## ACTIVITY
Give the data again exactly, without images.

Records drawn from a dataset
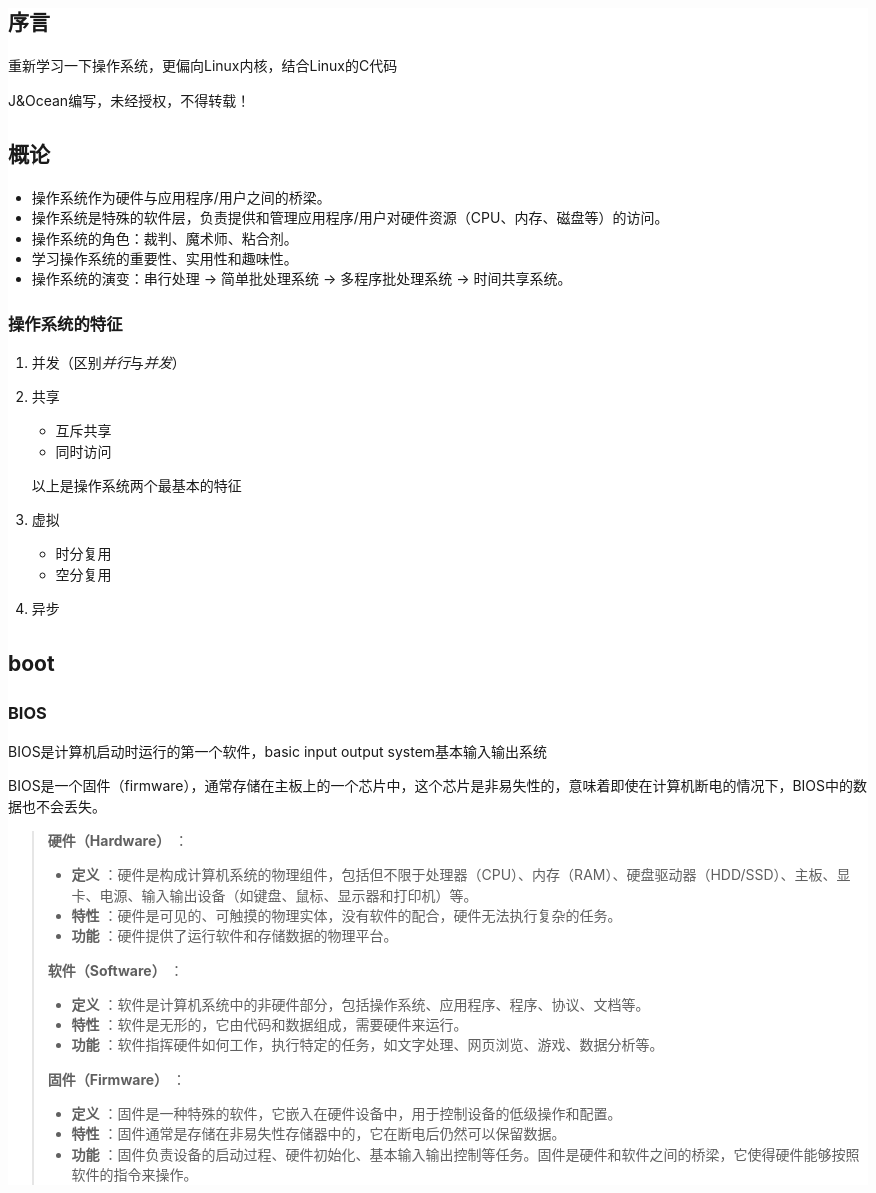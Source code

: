 ﻿## 序言

重新学习一下操作系统，更偏向Linux内核，结合Linux的C代码

J&Ocean编写，未经授权，不得转载！

## 概论

- 操作系统作为硬件与应用程序/用户之间的桥梁。
- 操作系统是特殊的软件层，负责提供和管理应用程序/用户对硬件资源（CPU、内存、磁盘等）的访问。
- 操作系统的角色：裁判、魔术师、粘合剂。
- 学习操作系统的重要性、实用性和趣味性。
- 操作系统的演变：串行处理 -> 简单批处理系统 -> 多程序批处理系统 -> 时间共享系统。

### 操作系统的特征

1. 并发（区别*并行*与*并发*）
2. 共享

   * 互斥共享
   * 同时访问

   以上是操作系统两个最基本的特征
3. 虚拟

   * 时分复用
   * 空分复用
4. 异步

## boot

### BIOS

BIOS是计算机启动时运行的第一个软件，basic input output system基本输入输出系统

BIOS是一个固件（firmware），通常存储在主板上的一个芯片中，这个芯片是非易失性的，意味着即使在计算机断电的情况下，BIOS中的数据也不会丢失。

> **硬件（Hardware）** ：
>
> * **定义** ：硬件是构成计算机系统的物理组件，包括但不限于处理器（CPU）、内存（RAM）、硬盘驱动器（HDD/SSD）、主板、显卡、电源、输入输出设备（如键盘、鼠标、显示器和打印机）等。
> * **特性** ：硬件是可见的、可触摸的物理实体，没有软件的配合，硬件无法执行复杂的任务。
> * **功能** ：硬件提供了运行软件和存储数据的物理平台。
>
> **软件（Software）** ：
>
> * **定义** ：软件是计算机系统中的非硬件部分，包括操作系统、应用程序、程序、协议、文档等。
> * **特性** ：软件是无形的，它由代码和数据组成，需要硬件来运行。
> * **功能** ：软件指挥硬件如何工作，执行特定的任务，如文字处理、网页浏览、游戏、数据分析等。
>
> **固件（Firmware）** ：
>
> * **定义** ：固件是一种特殊的软件，它嵌入在硬件设备中，用于控制设备的低级操作和配置。
> * **特性** ：固件通常是存储在非易失性存储器中的，它在断电后仍然可以保留数据。
> * **功能** ：固件负责设备的启动过程、硬件初始化、基本输入输出控制等任务。固件是硬件和软件之间的桥梁，它使得硬件能够按照软件的指令来操作。
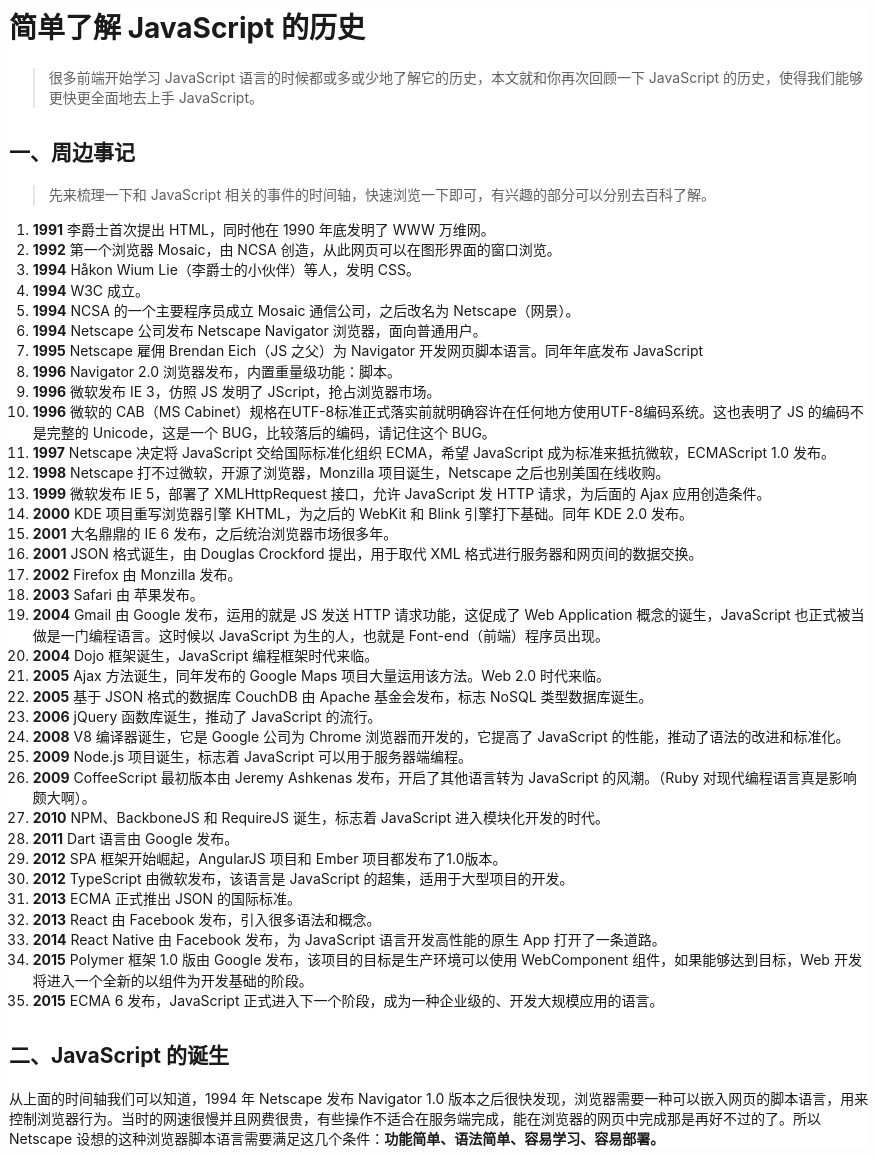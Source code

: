 # 简单了解 JavaScript 的历史

> 很多前端开始学习 JavaScript 语言的时候都或多或少地了解它的历史，本文就和你再次回顾一下 JavaScript 的历史，使得我们能够更快更全面地去上手 JavaScript。

## 一、周边事记

> 先来梳理一下和 JavaScript 相关的事件的时间轴，快速浏览一下即可，有兴趣的部分可以分别去百科了解。

1. **1991** 李爵士首次提出 HTML，同时他在 1990 年底发明了 WWW 万维网。
2. **1992** 第一个浏览器 Mosaic，由 NCSA 创造，从此网页可以在图形界面的窗口浏览。
3. **1994** Håkon Wium Lie（李爵士的小伙伴）等人，发明 CSS。
4. **1994** W3C 成立。
5. **1994** NCSA 的一个主要程序员成立 Mosaic 通信公司，之后改名为 Netscape（网景）。
6. **1994** Netscape 公司发布 Netscape Navigator 浏览器，面向普通用户。
7. **1995** Netscape 雇佣 Brendan Eich（JS 之父）为 Navigator 开发网页脚本语言。同年年底发布 JavaScript
8. **1996** Navigator 2.0 浏览器发布，内置重量级功能：脚本。
9. **1996** 微软发布 IE 3，仿照 JS 发明了 JScript，抢占浏览器市场。
10. **1996** 微软的 CAB（MS Cabinet）规格在UTF-8标准正式落实前就明确容许在任何地方使用UTF-8编码系统。这也表明了 JS 的编码不是完整的 Unicode，这是一个 BUG，比较落后的编码，请记住这个 BUG。
11. **1997** Netscape 决定将 JavaScript 交给国际标准化组织 ECMA，希望 JavaScript 成为标准来抵抗微软，ECMAScript 1.0 发布。
12. **1998** Netscape 打不过微软，开源了浏览器，Monzilla 项目诞生，Netscape 之后也别美国在线收购。
13. **1999** 微软发布 IE 5，部署了 XMLHttpRequest 接口，允许 JavaScript 发 HTTP 请求，为后面的 Ajax 应用创造条件。
14. **2000** KDE 项目重写浏览器引擎 KHTML，为之后的 WebKit 和 Blink 引擎打下基础。同年 KDE 2.0 发布。
15. **2001** 大名鼎鼎的 IE 6 发布，之后统治浏览器市场很多年。
16. **2001** JSON 格式诞生，由 Douglas Crockford 提出，用于取代 XML 格式进行服务器和网页间的数据交换。
17. **2002** Firefox 由 Monzilla 发布。
18. **2003** Safari 由 苹果发布。
19. **2004** Gmail 由 Google 发布，运用的就是 JS 发送 HTTP 请求功能，这促成了 Web Application 概念的诞生，JavaScript 也正式被当做是一门编程语言。这时候以 JavaScript 为生的人，也就是 Font-end（前端）程序员出现。
20. **2004** Dojo 框架诞生，JavaScript 编程框架时代来临。
21. **2005** Ajax 方法诞生，同年发布的 Google Maps 项目大量运用该方法。Web 2.0 时代来临。
22. **2005** 基于 JSON 格式的数据库 CouchDB 由 Apache 基金会发布，标志 NoSQL 类型数据库诞生。
23. **2006** jQuery 函数库诞生，推动了 JavaScript 的流行。
24. **2008** V8 编译器诞生，它是 Google 公司为 Chrome 浏览器而开发的，它提高了 JavaScript 的性能，推动了语法的改进和标准化。
25. **2009** Node.js 项目诞生，标志着 JavaScript 可以用于服务器端编程。
26. **2009** CoffeeScript 最初版本由 Jeremy Ashkenas 发布，开启了其他语言转为 JavaScript 的风潮。（Ruby 对现代编程语言真是影响颇大啊）。
27. **2010** NPM、BackboneJS 和 RequireJS 诞生，标志着 JavaScript 进入模块化开发的时代。
28. **2011** Dart 语言由 Google 发布。
29. **2012** SPA 框架开始崛起，AngularJS 项目和 Ember 项目都发布了1.0版本。
30. **2012** TypeScript 由微软发布，该语言是 JavaScript 的超集，适用于大型项目的开发。
31. **2013** ECMA 正式推出 JSON 的国际标准。
32. **2013** React 由 Facebook 发布，引入很多语法和概念。
33. **2014** React Native 由 Facebook 发布，为 JavaScript 语言开发高性能的原生 App 打开了一条道路。
34. **2015**  Polymer 框架 1.0 版由 Google 发布，该项目的目标是生产环境可以使用 WebComponent 组件，如果能够达到目标，Web 开发将进入一个全新的以组件为开发基础的阶段。
35. **2015** ECMA 6 发布，JavaScript 正式进入下一个阶段，成为一种企业级的、开发大规模应用的语言。

## 二、JavaScript 的诞生

从上面的时间轴我们可以知道，1994 年 Netscape 发布 Navigator 1.0 版本之后很快发现，浏览器需要一种可以嵌入网页的脚本语言，用来控制浏览器行为。当时的网速很慢并且网费很贵，有些操作不适合在服务端完成，能在浏览器的网页中完成那是再好不过的了。所以 Netscape 设想的这种浏览器脚本语言需要满足这几个条件：**功能简单、语法简单、容易学习、容易部署。**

## FINAL ANSWER
Source code

: ﻿## 序言

重新学习一下操作系统，更偏向Linux内核，结合Linux的C代码

J&Ocean编写，未经授权，不得转载！

## 概论

- 操作系统作为硬件与应用程序/用户之间的桥梁。
- 操作系统是特殊的软件层，负责提供和管理应用程序/用户对硬件资源（CPU、内存、磁盘等）的访问。
- 操作系统的角色：裁判、魔术师、粘合剂。
- 学习操作系统的重要性、实用性和趣味性。
- 操作系统的演变：串行处理 -> 简单批处理系统 -> 多程序批处理系统 -> 时间共享系统。

### 操作系统的特征

1. 并发（区别*并行*与*并发*）
2. 共享

   * 互斥共享
   * 同时访问

   以上是操作系统两个最基本的特征
3. 虚拟

   * 时分复用
   * 空分复用
4. 异步

## boot

### BIOS

BIOS是计算机启动时运行的第一个软件，basic input output system基本输入输出系统

BIOS是一个固件（firmware），通常存储在主板上的一个芯片中，这个芯片是非易失性的，意味着即使在计算机断电的情况下，BIOS中的数据也不会丢失。

> **硬件（Hardware）** ：
>
> * **定义** ：硬件是构成计算机系统的物理组件，包括但不限于处理器（CPU）、内存（RAM）、硬盘驱动器（HDD/SSD）、主板、显卡、电源、输入输出设备（如键盘、鼠标、显示器和打印机）等。
> * **特性** ：硬件是可见的、可触摸的物理实体，没有软件的配合，硬件无法执行复杂的任务。
> * **功能** ：硬件提供了运行软件和存储数据的物理平台。
>
> **软件（Software）** ：
>
> * **定义** ：软件是计算机系统中的非硬件部分，包括操作系统、应用程序、程序、协议、文档等。
> * **特性** ：软件是无形的，它由代码和数据组成，需要硬件来运行。
> * **功能** ：软件指挥硬件如何工作，执行特定的任务，如文字处理、网页浏览、游戏、数据分析等。
>
> **固件（Firmware）** ：
>
> * **定义** ：固件是一种特殊的软件，它嵌入在硬件设备中，用于控制设备的低级操作和配置。
> * **特性** ：固件通常是存储在非易失性存储器中的，它在断电后仍然可以保留数据。
> * **功能** ：固件负责设备的启动过程、硬件初始化、基本输入输出控制等任务。固件是硬件和软件之间的桥梁，它使得硬件能够按照软件的指令来操作。
Source code

: # 简单了解 JavaScript 的历史

> 很多前端开始学习 JavaScript 语言的时候都或多或少地了解它的历史，本文就和你再次回顾一下 JavaScript 的历史，使得我们能够更快更全面地去上手 JavaScript。

## 一、周边事记

> 先来梳理一下和 JavaScript 相关的事件的时间轴，快速浏览一下即可，有兴趣的部分可以分别去百科了解。

1. **1991** 李爵士首次提出 HTML，同时他在 1990 年底发明了 WWW 万维网。
2. **1992** 第一个浏览器 Mosaic，由 NCSA 创造，从此网页可以在图形界面的窗口浏览。
3. **1994** Håkon Wium Lie（李爵士的小伙伴）等人，发明 CSS。
4. **1994** W3C 成立。
5. **1994** NCSA 的一个主要程序员成立 Mosaic 通信公司，之后改名为 Netscape（网景）。
6. **1994** Netscape 公司发布 Netscape Navigator 浏览器，面向普通用户。
7. **1995** Netscape 雇佣 Brendan Eich（JS 之父）为 Navigator 开发网页脚本语言。同年年底发布 JavaScript
8. **1996** Navigator 2.0 浏览器发布，内置重量级功能：脚本。
9. **1996** 微软发布 IE 3，仿照 JS 发明了 JScript，抢占浏览器市场。
10. **1996** 微软的 CAB（MS Cabinet）规格在UTF-8标准正式落实前就明确容许在任何地方使用UTF-8编码系统。这也表明了 JS 的编码不是完整的 Unicode，这是一个 BUG，比较落后的编码，请记住这个 BUG。
11. **1997** Netscape 决定将 JavaScript 交给国际标准化组织 ECMA，希望 JavaScript 成为标准来抵抗微软，ECMAScript 1.0 发布。
12. **1998** Netscape 打不过微软，开源了浏览器，Monzilla 项目诞生，Netscape 之后也别美国在线收购。
13. **1999** 微软发布 IE 5，部署了 XMLHttpRequest 接口，允许 JavaScript 发 HTTP 请求，为后面的 Ajax 应用创造条件。
14. **2000** KDE 项目重写浏览器引擎 KHTML，为之后的 WebKit 和 Blink 引擎打下基础。同年 KDE 2.0 发布。
15. **2001** 大名鼎鼎的 IE 6 发布，之后统治浏览器市场很多年。
16. **2001** JSON 格式诞生，由 Douglas Crockford 提出，用于取代 XML 格式进行服务器和网页间的数据交换。
17. **2002** Firefox 由 Monzilla 发布。
18. **2003** Safari 由 苹果发布。
19. **2004** Gmail 由 Google 发布，运用的就是 JS 发送 HTTP 请求功能，这促成了 Web Application 概念的诞生，JavaScript 也正式被当做是一门编程语言。这时候以 JavaScript 为生的人，也就是 Font-end（前端）程序员出现。
20. **2004** Dojo 框架诞生，JavaScript 编程框架时代来临。
21. **2005** Ajax 方法诞生，同年发布的 Google Maps 项目大量运用该方法。Web 2.0 时代来临。
22. **2005** 基于 JSON 格式的数据库 CouchDB 由 Apache 基金会发布，标志 NoSQL 类型数据库诞生。
23. **2006** jQuery 函数库诞生，推动了 JavaScript 的流行。
24. **2008** V8 编译器诞生，它是 Google 公司为 Chrome 浏览器而开发的，它提高了 JavaScript 的性能，推动了语法的改进和标准化。
25. **2009** Node.js 项目诞生，标志着 JavaScript 可以用于服务器端编程。
26. **2009** CoffeeScript 最初版本由 Jeremy Ashkenas 发布，开启了其他语言转为 JavaScript 的风潮。（Ruby 对现代编程语言真是影响颇大啊）。
27. **2010** NPM、BackboneJS 和 RequireJS 诞生，标志着 JavaScript 进入模块化开发的时代。
28. **2011** Dart 语言由 Google 发布。
29. **2012** SPA 框架开始崛起，AngularJS 项目和 Ember 项目都发布了1.0版本。
30. **2012** TypeScript 由微软发布，该语言是 JavaScript 的超集，适用于大型项目的开发。
31. **2013** ECMA 正式推出 JSON 的国际标准。
32. **2013** React 由 Facebook 发布，引入很多语法和概念。
33. **2014** React Native 由 Facebook 发布，为 JavaScript 语言开发高性能的原生 App 打开了一条道路。
34. **2015**  Polymer 框架 1.0 版由 Google 发布，该项目的目标是生产环境可以使用 WebComponent 组件，如果能够达到目标，Web 开发将进入一个全新的以组件为开发基础的阶段。
35. **2015** ECMA 6 发布，JavaScript 正式进入下一个阶段，成为一种企业级的、开发大规模应用的语言。

## 二、JavaScript 的诞生

从上面的时间轴我们可以知道，1994 年 Netscape 发布 Navigator 1.0 版本之后很快发现，浏览器需要一种可以嵌入网页的脚本语言，用来控制浏览器行为。当时的网速很慢并且网费很贵，有些操作不适合在服务端完成，能在浏览器的网页中完成那是再好不过的了。所以 Netscape 设想的这种浏览器脚本语言需要满足这几个条件：**功能简单、语法简单、容易学习、容易部署。**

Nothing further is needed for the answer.